_WORK TASK_
Hunt for the word "这样就不存在并发问题了" across the entries below, copying each line that holds it.

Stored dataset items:
□ □ □ □ □
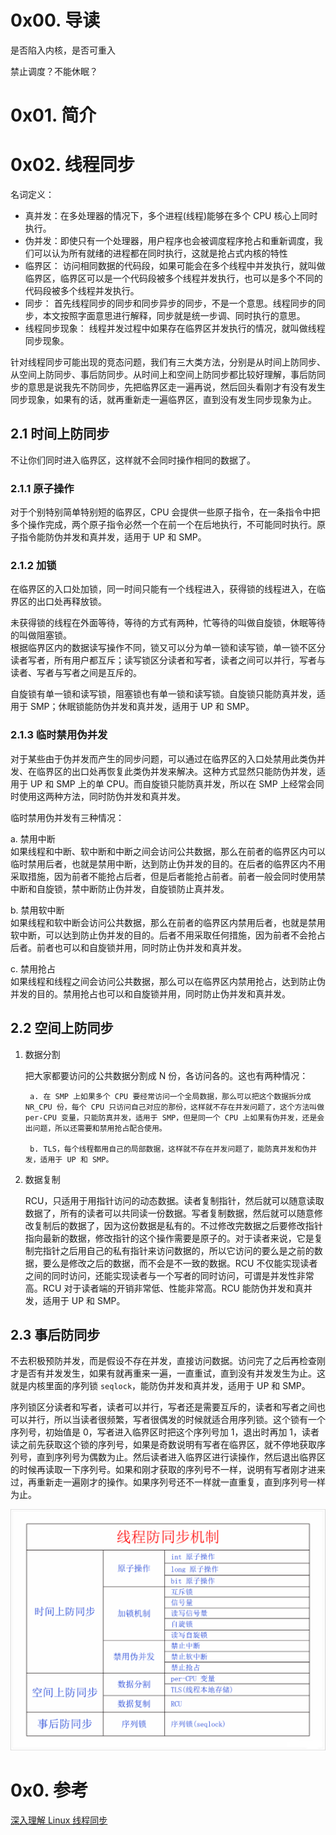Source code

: # 0x00. 导读

是否陷入内核，是否可重入

禁止调度？不能休眠？

# 0x01. 简介

# 0x02. 线程同步

名词定义：

- 真并发：在多处理器的情况下，多个进程(线程)能够在多个 CPU 核心上同时执行。
- 伪并发：即使只有一个处理器，用户程序也会被调度程序抢占和重新调度，我们可以认为所有就绪的进程都在同时执行，这就是抢占式内核的特性
- 临界区： 访问相同数据的代码段，如果可能会在多个线程中并发执行，就叫做临界区，临界区可以是一个代码段被多个线程并发执行，也可以是多个不同的代码段被多个线程并发执行。
- 同步： 首先线程同步的同步和同步异步的同步，不是一个意思。线程同步的同步，本文按照字面意思进行解释，同步就是统一步调、同时执行的意思。
- 线程同步现象： 线程并发过程中如果存在临界区并发执行的情况，就叫做线程同步现象。

针对线程同步可能出现的竞态问题，我们有三大类方法，分别是从时间上防同步、从空间上防同步、事后防同步。从时间上和空间上防同步都比较好理解，事后防同步的意思是说我先不防同步，先把临界区走一遍再说，然后回头看刚才有没有发生同步现象，如果有的话，就再重新走一遍临界区，直到没有发生同步现象为止。

## 2.1 时间上防同步

不让你们同时进入临界区，这样就不会同时操作相同的数据了。

### 2.1.1 原子操作

对于个别特别简单特别短的临界区，CPU 会提供一些原子指令，在一条指令中把多个操作完成，两个原子指令必然一个在前一个在后地执行，不可能同时执行。原子指令能防伪并发和真并发，适用于 UP 和 SMP。

### 2.1.2 加锁

在临界区的入口处加锁，同一时间只能有一个线程进入，获得锁的线程进入，在临界区的出口处再释放锁。

未获得锁的线程在外面等待，等待的方式有两种，忙等待的叫做自旋锁，休眠等待的叫做阻塞锁。  
根据临界区内的数据读写操作不同，锁又可以分为单一锁和读写锁，单一锁不区分读者写者，所有用户都互斥；读写锁区分读者和写者，读者之间可以并行，写者与读者、写者与写者之间是互斥的。

自旋锁有单一锁和读写锁，阻塞锁也有单一锁和读写锁。自旋锁只能防真并发，适用于 SMP；休眠锁能防伪并发和真并发，适用于 UP 和 SMP。

### 2.1.3 临时禁用伪并发

对于某些由于伪并发而产生的同步问题，可以通过在临界区的入口处禁用此类伪并发、在临界区的出口处再恢复此类伪并发来解决。这种方式显然只能防伪并发，适用于 UP 和 SMP 上的单 CPU。而自旋锁只能防真并发，所以在 SMP 上经常会同时使用这两种方法，同时防伪并发和真并发。

临时禁用伪并发有三种情况：

a. 禁用中断  
如果线程和中断、软中断和中断之间会访问公共数据，那么在前者的临界区内可以临时禁用后者，也就是禁用中断，达到防止伪并发的目的。在后者的临界区内不用采取措施，因为前者不能抢占后者，但是后者能抢占前者。前者一般会同时使用禁中断和自旋锁，禁中断防止伪并发，自旋锁防止真并发。

b. 禁用软中断  
如果线程和软中断会访问公共数据，那么在前者的临界区内禁用后者，也就是禁用软中断，可以达到防止伪并发的目的。后者不用采取任何措施，因为前者不会抢占后者。前者也可以和自旋锁并用，同时防止伪并发和真并发。

c. 禁用抢占  
如果线程和线程之间会访问公共数据，那么可以在临界区内禁用抢占，达到防止伪并发的目的。禁用抢占也可以和自旋锁并用，同时防止伪并发和真并发。

## 2.2 空间上防同步

1. 数据分割

    把大家都要访问的公共数据分割成 N 份，各访问各的。这也有两种情况：

        a. 在 SMP 上如果多个 CPU 要经常访问一个全局数据，那么可以把这个数据拆分成 NR_CPU 份，每个 CPU 只访问自己对应的那份，这样就不存在并发问题了，这个方法叫做 per-CPU 变量，只能防真并发，适用于 SMP，但是同一个 CPU 上如果有伪并发，还是会出问题，所以还需要和禁用抢占配合使用。

        b. TLS，每个线程都用自己的局部数据，这样就不存在并发问题了，能防真并发和伪并发，适用于 UP 和 SMP。

2. 数据复制

    RCU，只适用于用指针访问的动态数据。读者复制指针，然后就可以随意读取数据了，所有的读者可以共同读一份数据。写者复制数据，然后就可以随意修改复制后的数据了，因为这份数据是私有的。不过修改完数据之后要修改指针指向最新的数据，修改指针的这个操作需要是原子的。对于读者来说，它是复制完指针之后用自己的私有指针来访问数据的，所以它访问的要么是之前的数据，要么是修改之后的数据，而不会是不一致的数据。RCU 不仅能实现读者之间的同时访问，还能实现读者与一个写者的同时访问，可谓是并发性非常高。RCU 对于读者端的开销非常低、性能非常高。RCU 能防伪并发和真并发，适用于 UP 和 SMP。

## 2.3 事后防同步

不去积极预防并发，而是假设不存在并发，直接访问数据。访问完了之后再检查刚才是否有并发发生，如果有就再重来一遍，一直重试，直到没有并发发生为止。这就是内核里面的序列锁 `seqlock`，能防伪并发和真并发，适用于 UP 和 SMP。

序列锁区分读者和写者，读者可以并行，写者还是需要互斥的，读者和写者之间也可以并行，所以当读者很频繁，写者很偶发的时候就适合用序列锁。这个锁有一个序列号，初始值是 0，写者进入临界区时把这个序列号加 1，退出时再加 1，读者读之前先获取这个锁的序列号，如果是奇数说明有写者在临界区，就不停地获取序列号，直到序列号为偶数为止。然后读者进入临界区进行读操作，然后退出临界区的时候再读取一下序列号。如果和刚才获取的序列号不一样，说明有写者刚才进来过，再重新走一遍刚才的操作。如果序列号还不一样就一直重复，直到序列号一样为止。


![Alt text](../../../pic/linux/sched/thread_sync_summary.png)

# 0x0. 参考

[深入理解 Linux 线程同步](https://blog.csdn.net/orangeboyye/article/details/125468728)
□ □ □ □ □
_EXERCISE RESPONSE_
        a. 在 SMP 上如果多个 CPU 要经常访问一个全局数据，那么可以把这个数据拆分成 NR_CPU 份，每个 CPU 只访问自己对应的那份，这样就不存在并发问题了，这个方法叫做 per-CPU 变量，只能防真并发，适用于 SMP，但是同一个 CPU 上如果有伪并发，还是会出问题，所以还需要和禁用抢占配合使用。
        b. TLS，每个线程都用自己的局部数据，这样就不存在并发问题了，能防真并发和伪并发，适用于 UP 和 SMP。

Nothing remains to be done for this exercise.